Stored items from a collection
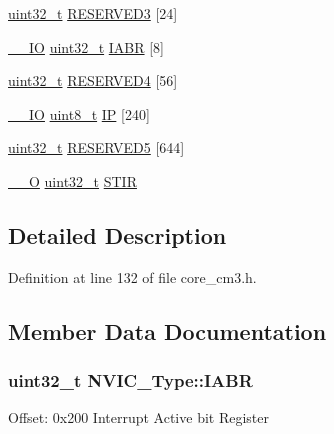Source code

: \begin{DoxyCompactItemize}
\item 
\hyperlink{_p_e___types_8h_a33594304e786b158f3fb30289278f5af}{uint32\+\_\+t} \hyperlink{struct_n_v_i_c___type_a37554ccda2b131e7528232e9150b1c4f}{R\+E\+S\+E\+R\+V\+E\+D3} \mbox{[}24\mbox{]}
\item 
\hyperlink{group___c_m_s_i_s___c_m3__core__definitions_gaec43007d9998a0a0e01faede4133d6be}{\+\_\+\+\_\+\+IO} \hyperlink{_p_e___types_8h_a33594304e786b158f3fb30289278f5af}{uint32\+\_\+t} \hyperlink{struct_n_v_i_c___type_ac86c5bac0af593beb8004ab0ff9097bc}{I\+A\+BR} \mbox{[}8\mbox{]}
\item 
\hyperlink{_p_e___types_8h_a33594304e786b158f3fb30289278f5af}{uint32\+\_\+t} \hyperlink{struct_n_v_i_c___type_a8e4a797aa0743ebeba14962c77d2e7ab}{R\+E\+S\+E\+R\+V\+E\+D4} \mbox{[}56\mbox{]}
\item 
\hyperlink{group___c_m_s_i_s___c_m3__core__definitions_gaec43007d9998a0a0e01faede4133d6be}{\+\_\+\+\_\+\+IO} \hyperlink{_p_e___types_8h_aba7bc1797add20fe3efdf37ced1182c5}{uint8\+\_\+t} \hyperlink{struct_n_v_i_c___type_a3ca7b7ff6aa6094772e524887739bf37}{IP} \mbox{[}240\mbox{]}
\item 
\hyperlink{_p_e___types_8h_a33594304e786b158f3fb30289278f5af}{uint32\+\_\+t} \hyperlink{struct_n_v_i_c___type_ad0598b9cd851203ff328a9c7c347f1b6}{R\+E\+S\+E\+R\+V\+E\+D5} \mbox{[}644\mbox{]}
\item 
\hyperlink{group___c_m_s_i_s___c_m3__core__definitions_ga7e25d9380f9ef903923964322e71f2f6}{\+\_\+\+\_\+O} \hyperlink{_p_e___types_8h_a33594304e786b158f3fb30289278f5af}{uint32\+\_\+t} \hyperlink{struct_n_v_i_c___type_a0b0d7f3131da89c659a2580249432749}{S\+T\+IR}
\end{DoxyCompactItemize}


\subsection{Detailed Description}


Definition at line 132 of file core\+\_\+cm3.\+h.



\subsection{Member Data Documentation}
\subsubsection[{\texorpdfstring{I\+A\+BR}{IABR}}]{ {\bf uint32\+\_\+t} N\+V\+I\+C\+\_\+\+Type\+::\+I\+A\+BR}\hypertarget{struct_n_v_i_c___type_ac86c5bac0af593beb8004ab0ff9097bc}{}\label{struct_n_v_i_c___type_ac86c5bac0af593beb8004ab0ff9097bc}
Offset\+: 0x200 Interrupt Active bit Register 

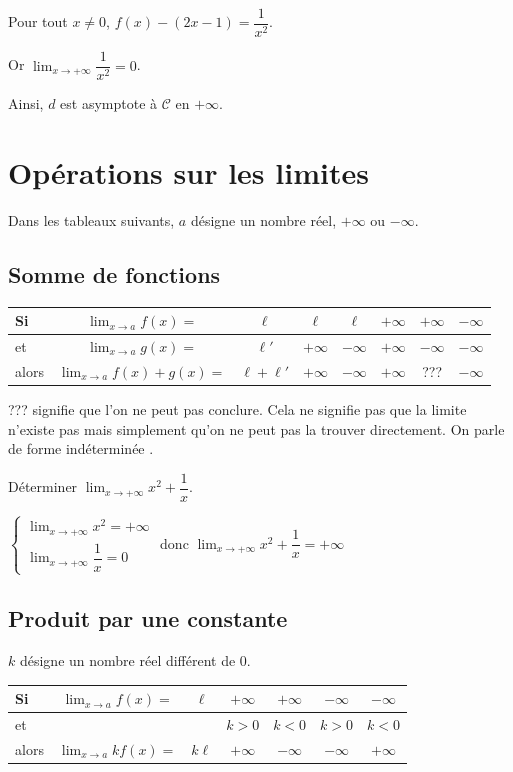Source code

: \documentclass[french]{book}
\newcommand{\ds}{\displaystyle}
\newcommand{\limite}[2][x]{\ds\lim_{#1\rightarrow #2}}
\newcommand{\limpinf}[1][x]{\ds\lim_{#1\rightarrow +\infty}}
\newcommand{\calc}{\mathscr{C}}
\renewcommand{\arraystretch}{1.2}
\begin{document}
Pour tout $x \neq 0$, $f(x)-(2x-1)=\dfrac{1}{x^{2}}$.

Or $\limpinf \dfrac{1}{x^{2}}=0$.

Ainsi, $d$ est asymptote à $\calc$ en $+\infty$.

\newpage
\section{Op\'erations sur les limites}
Dans les tableaux suivants, $a$ d\'esigne un nombre r\'eel, $+\infty$ ou $-\infty$.
\subsection{Somme de fonctions}
\begin{center}
\renewcommand{\arraystretch}{2}
\begin{tabular}{|lc|c|c|c|c|c|c|} \hline
Si & $\limite[x]{a}f(x)=$ & $\ell$ & $\ell$ & $\ell$ & $+\infty$ & $+\infty$ & $-\infty$ \\ \hline
et & $\limite[x]{a}g(x)=$ & $\ell'$ & $+\infty$ & $-\infty$ & $+\infty$ & $-\infty$ & $-\infty$ \\ \hline
alors & $\limite[x]{a}f(x)+g(x)=$ & $\ell+\ell'$& $+\infty$ & $-\infty$ & $+\infty$ & ??? & $-\infty$ \\ \hline
\end{tabular}
\end{center}

\begin{rem}
??? signifie que l'on ne peut pas conclure. Cela ne signifie pas que la limite n'existe pas mais simplement qu'on ne peut pas la trouver directement. On parle de \og forme ind\'etermin\'ee \fg.
\end{rem}

\begin{exemple}
D\'eterminer $\limpinf x^{2}+\dfrac{1}{x}$.
\end{exemple}


$\left\lbrace
\begin{array}{l}
\limpinf x^{2}=+\infty \\
\limpinf \dfrac{1}{x}=0
\end{array}
\right.$
donc $\limpinf x^{2}+\dfrac{1}{x}=+\infty$


\subsection{Produit par une constante}
$k$ d\'esigne un nombre r\'eel diff\'erent de 0.
\begin{center}
\renewcommand{\arraystretch}{2}
\begin{tabular}{|lc|c|c|c|c|c|} \hline
Si & $\limite[x]{a}f(x)=$ & $\ell$ & $+\infty$ & $+\infty$ & $-\infty$ & $-\infty$ \\ \hline
et &  &  & $k>0$ & $k<0$ & $k>0$ & $k<0$ \\ \hline
alors & $\limite[x]{a}kf(x)=$ & $k\ell$ & $+\infty$ & $-\infty$ & $-\infty$ & $+\infty$ \\ \hline
\end{tabular}
\end{center}
\end{document}
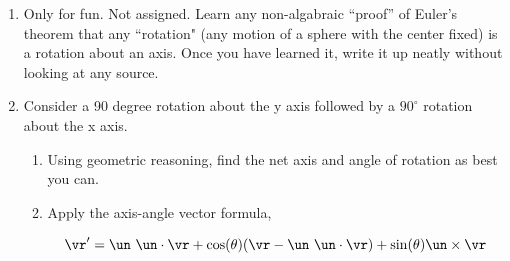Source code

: \documentclass[11pt]{article}
\def\tight{ \setlength{\itemsep}{1.5pt}\setlength{\parskip}{0pt}\setlength{\parsep}{0pt}}
\begin{document}
\begin{enumerate}
\begin{enumerate}\tight
\item Send one zip file called YourName4730.zip or Yourame5730.zip. 
\begin{enumerate}\tight
\item That should be a compressed version of a single folder.
\item In that folder should be a collection of Matlab files
\item In that folder should be a  *README file explaining how to use the Matlab files.
It should be VERY EASY to use the files for simple demonstrations
\item In that folder should be a file called REPORT.pdf.  It could be made from WORD, LateX
or scanned handwork, or any mixture of those.  It should explain what you have done, how,
and give sample output. This is the main demonstration of your effort.  As appendices this should
include your documented matlab files.
\item A video presentation of your final project. Three minutes maximum. 
\end{enumerate}
\item Your assigned exam time will start with the examiner (Ruina) watching your 3 minute presentation 
movie. 
\end{enumerate}



\item Only for fun.  Not assigned. Learn any non-algabraic ``proof'' of Euler's theorem that any ``rotation" (any motion of a sphere with the center fixed) is a rotation about an axis. Once you have learned it, write it up neatly without looking at any source.





\item  Consider a 90 degree rotation about the y axis followed by a $90^\circ$ rotation about the x axis.
\begin{enumerate}[\bf  a)]
\item Using geometric reasoning, find the net axis and angle of rotation as best you can.
\item Apply the axis-angle vector formula, 

\begin{equation}
\vr' =\un\  \un\cdot \vr + \cos(\theta)(\vr - \un\  \un\cdot \vr) + \sin(\theta)\un\times\vr
\end{equation}



\end{enumerate}
\end{enumerate}
\end{document}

To do: Reproduce the data verbatim and omit each image.

Answer to this problem:
Source code

: \begin{DoxyCompactItemize}
\item 
\hyperlink{_p_e___types_8h_a33594304e786b158f3fb30289278f5af}{uint32\+\_\+t} \hyperlink{struct_n_v_i_c___type_a37554ccda2b131e7528232e9150b1c4f}{R\+E\+S\+E\+R\+V\+E\+D3} \mbox{[}24\mbox{]}
\item 
\hyperlink{group___c_m_s_i_s___c_m3__core__definitions_gaec43007d9998a0a0e01faede4133d6be}{\+\_\+\+\_\+\+IO} \hyperlink{_p_e___types_8h_a33594304e786b158f3fb30289278f5af}{uint32\+\_\+t} \hyperlink{struct_n_v_i_c___type_ac86c5bac0af593beb8004ab0ff9097bc}{I\+A\+BR} \mbox{[}8\mbox{]}
\item 
\hyperlink{_p_e___types_8h_a33594304e786b158f3fb30289278f5af}{uint32\+\_\+t} \hyperlink{struct_n_v_i_c___type_a8e4a797aa0743ebeba14962c77d2e7ab}{R\+E\+S\+E\+R\+V\+E\+D4} \mbox{[}56\mbox{]}
\item 
\hyperlink{group___c_m_s_i_s___c_m3__core__definitions_gaec43007d9998a0a0e01faede4133d6be}{\+\_\+\+\_\+\+IO} \hyperlink{_p_e___types_8h_aba7bc1797add20fe3efdf37ced1182c5}{uint8\+\_\+t} \hyperlink{struct_n_v_i_c___type_a3ca7b7ff6aa6094772e524887739bf37}{IP} \mbox{[}240\mbox{]}
\item 
\hyperlink{_p_e___types_8h_a33594304e786b158f3fb30289278f5af}{uint32\+\_\+t} \hyperlink{struct_n_v_i_c___type_ad0598b9cd851203ff328a9c7c347f1b6}{R\+E\+S\+E\+R\+V\+E\+D5} \mbox{[}644\mbox{]}
\item 
\hyperlink{group___c_m_s_i_s___c_m3__core__definitions_ga7e25d9380f9ef903923964322e71f2f6}{\+\_\+\+\_\+O} \hyperlink{_p_e___types_8h_a33594304e786b158f3fb30289278f5af}{uint32\+\_\+t} \hyperlink{struct_n_v_i_c___type_a0b0d7f3131da89c659a2580249432749}{S\+T\+IR}
\end{DoxyCompactItemize}


\subsection{Detailed Description}


Definition at line 132 of file core\+\_\+cm3.\+h.



\subsection{Member Data Documentation}
\subsubsection[{\texorpdfstring{I\+A\+BR}{IABR}}]{ {\bf uint32\+\_\+t} N\+V\+I\+C\+\_\+\+Type\+::\+I\+A\+BR}\hypertarget{struct_n_v_i_c___type_ac86c5bac0af593beb8004ab0ff9097bc}{}\label{struct_n_v_i_c___type_ac86c5bac0af593beb8004ab0ff9097bc}
Offset\+: 0x200 Interrupt Active bit Register 

Source code

: \documentclass[french]{book}
\newcommand{\ds}{\displaystyle}
\newcommand{\limite}[2][x]{\ds\lim_{#1\rightarrow #2}}
\newcommand{\limpinf}[1][x]{\ds\lim_{#1\rightarrow +\infty}}
\newcommand{\calc}{\mathscr{C}}
\renewcommand{\arraystretch}{1.2}
\begin{document}
Pour tout $x \neq 0$, $f(x)-(2x-1)=\dfrac{1}{x^{2}}$.

Or $\limpinf \dfrac{1}{x^{2}}=0$.

Ainsi, $d$ est asymptote à $\calc$ en $+\infty$.

\newpage
\section{Op\'erations sur les limites}
Dans les tableaux suivants, $a$ d\'esigne un nombre r\'eel, $+\infty$ ou $-\infty$.
\subsection{Somme de fonctions}
\begin{center}
\renewcommand{\arraystretch}{2}
\begin{tabular}{|lc|c|c|c|c|c|c|} \hline
Si & $\limite[x]{a}f(x)=$ & $\ell$ & $\ell$ & $\ell$ & $+\infty$ & $+\infty$ & $-\infty$ \\ \hline
et & $\limite[x]{a}g(x)=$ & $\ell'$ & $+\infty$ & $-\infty$ & $+\infty$ & $-\infty$ & $-\infty$ \\ \hline
alors & $\limite[x]{a}f(x)+g(x)=$ & $\ell+\ell'$& $+\infty$ & $-\infty$ & $+\infty$ & ??? & $-\infty$ \\ \hline
\end{tabular}
\end{center}

\begin{rem}
??? signifie que l'on ne peut pas conclure. Cela ne signifie pas que la limite n'existe pas mais simplement qu'on ne peut pas la trouver directement. On parle de \og forme ind\'etermin\'ee \fg.
\end{rem}

\begin{exemple}
D\'eterminer $\limpinf x^{2}+\dfrac{1}{x}$.
\end{exemple}


$\left\lbrace
\begin{array}{l}
\limpinf x^{2}=+\infty \\
\limpinf \dfrac{1}{x}=0
\end{array}
\right.$
donc $\limpinf x^{2}+\dfrac{1}{x}=+\infty$


\subsection{Produit par une constante}
$k$ d\'esigne un nombre r\'eel diff\'erent de 0.
\begin{center}
\renewcommand{\arraystretch}{2}
\begin{tabular}{|lc|c|c|c|c|c|} \hline
Si & $\limite[x]{a}f(x)=$ & $\ell$ & $+\infty$ & $+\infty$ & $-\infty$ & $-\infty$ \\ \hline
et &  &  & $k>0$ & $k<0$ & $k>0$ & $k<0$ \\ \hline
alors & $\limite[x]{a}kf(x)=$ & $k\ell$ & $+\infty$ & $-\infty$ & $-\infty$ & $+\infty$ \\ \hline
\end{tabular}
\end{center}
\end{document}
Source code

: \documentclass[11pt]{article}
\def\tight{ \setlength{\itemsep}{1.5pt}\setlength{\parskip}{0pt}\setlength{\parsep}{0pt}}
\begin{document}
\begin{enumerate}
\begin{enumerate}\tight
\item Send one zip file called YourName4730.zip or Yourame5730.zip. 
\begin{enumerate}\tight
\item That should be a compressed version of a single folder.
\item In that folder should be a collection of Matlab files
\item In that folder should be a  *README file explaining how to use the Matlab files.
It should be VERY EASY to use the files for simple demonstrations
\item In that folder should be a file called REPORT.pdf.  It could be made from WORD, LateX
or scanned handwork, or any mixture of those.  It should explain what you have done, how,
and give sample output. This is the main demonstration of your effort.  As appendices this should
include your documented matlab files.
\item A video presentation of your final project. Three minutes maximum. 
\end{enumerate}
\item Your assigned exam time will start with the examiner (Ruina) watching your 3 minute presentation 
movie. 
\end{enumerate}



\item Only for fun.  Not assigned. Learn any non-algabraic ``proof'' of Euler's theorem that any ``rotation" (any motion of a sphere with the center fixed) is a rotation about an axis. Once you have learned it, write it up neatly without looking at any source.





\item  Consider a 90 degree rotation about the y axis followed by a $90^\circ$ rotation about the x axis.
\begin{enumerate}[\bf  a)]
\item Using geometric reasoning, find the net axis and angle of rotation as best you can.
\item Apply the axis-angle vector formula, 

\begin{equation}
\vr' =\un\  \un\cdot \vr + \cos(\theta)(\vr - \un\  \un\cdot \vr) + \sin(\theta)\un\times\vr
\end{equation}



\end{enumerate}
\end{enumerate}
\end{document}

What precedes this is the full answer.